§ GIVEN DATA
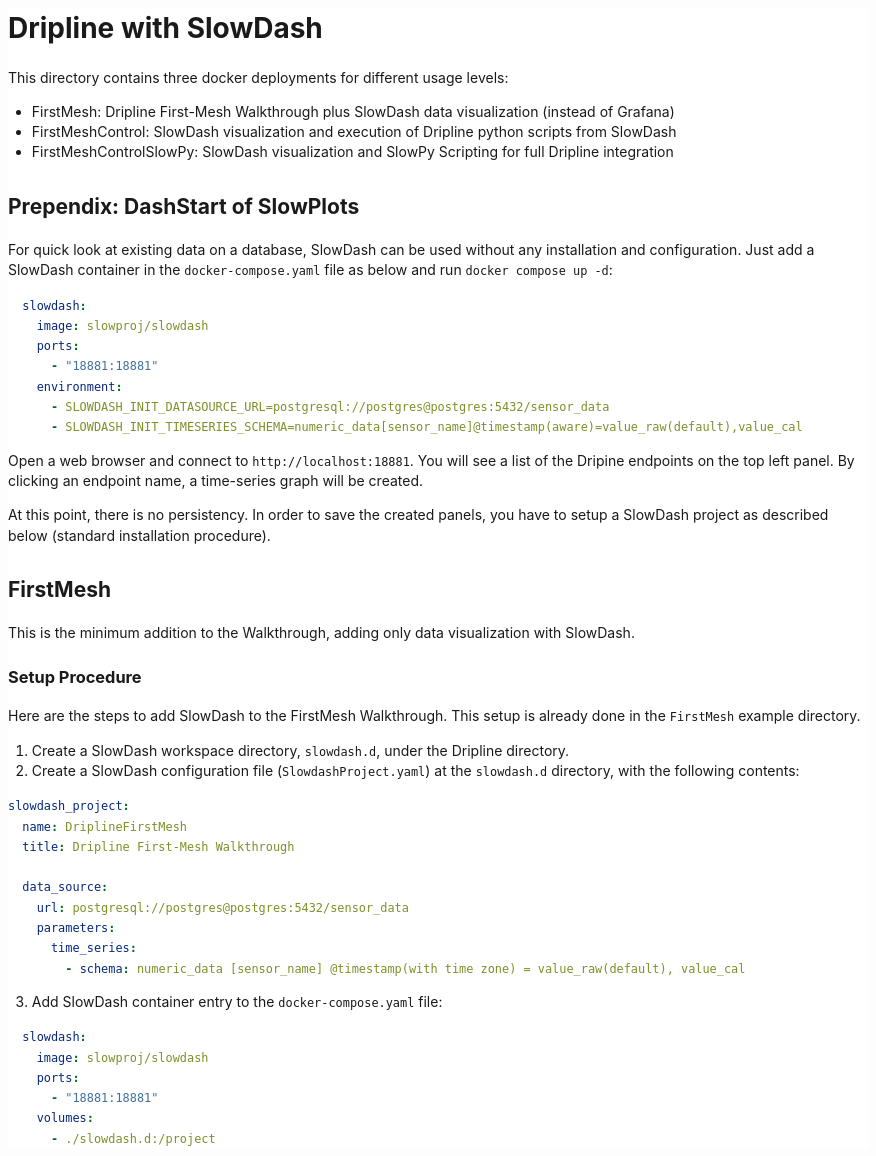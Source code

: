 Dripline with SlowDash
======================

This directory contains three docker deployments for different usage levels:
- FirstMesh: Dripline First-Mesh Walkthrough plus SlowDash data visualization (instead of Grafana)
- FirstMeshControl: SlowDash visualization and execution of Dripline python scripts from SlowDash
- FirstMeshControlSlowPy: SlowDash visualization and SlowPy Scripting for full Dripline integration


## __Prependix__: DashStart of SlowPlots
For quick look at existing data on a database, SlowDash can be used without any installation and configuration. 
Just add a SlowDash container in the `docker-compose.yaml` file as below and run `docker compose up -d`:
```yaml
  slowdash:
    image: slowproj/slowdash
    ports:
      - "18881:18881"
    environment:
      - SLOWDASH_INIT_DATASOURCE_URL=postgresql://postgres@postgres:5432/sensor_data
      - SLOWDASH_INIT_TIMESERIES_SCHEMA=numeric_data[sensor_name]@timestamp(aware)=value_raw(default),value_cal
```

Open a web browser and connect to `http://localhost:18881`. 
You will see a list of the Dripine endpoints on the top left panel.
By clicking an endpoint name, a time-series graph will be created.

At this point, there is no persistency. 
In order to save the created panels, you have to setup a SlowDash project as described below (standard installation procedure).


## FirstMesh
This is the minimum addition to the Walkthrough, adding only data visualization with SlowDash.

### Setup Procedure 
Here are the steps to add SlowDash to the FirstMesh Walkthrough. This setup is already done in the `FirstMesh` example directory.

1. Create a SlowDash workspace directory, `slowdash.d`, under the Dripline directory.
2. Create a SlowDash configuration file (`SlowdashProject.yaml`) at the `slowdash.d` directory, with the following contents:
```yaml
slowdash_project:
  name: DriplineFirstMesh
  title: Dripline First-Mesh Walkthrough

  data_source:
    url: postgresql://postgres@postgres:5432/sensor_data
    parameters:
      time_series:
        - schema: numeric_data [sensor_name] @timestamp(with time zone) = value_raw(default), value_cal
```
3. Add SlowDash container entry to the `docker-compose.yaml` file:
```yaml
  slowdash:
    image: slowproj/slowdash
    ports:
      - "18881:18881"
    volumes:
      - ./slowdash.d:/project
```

§ WHAT YOU ARE ASKED TO DO
Would you please return every line in the listing where "timestamp" shows up?

§ COMPLETED TASK
      - SLOWDASH_INIT_TIMESERIES_SCHEMA=numeric_data[sensor_name]@timestamp(aware)=value_raw(default),value_cal
        - schema: numeric_data [sensor_name] @timestamp(with time zone) = value_raw(default), value_cal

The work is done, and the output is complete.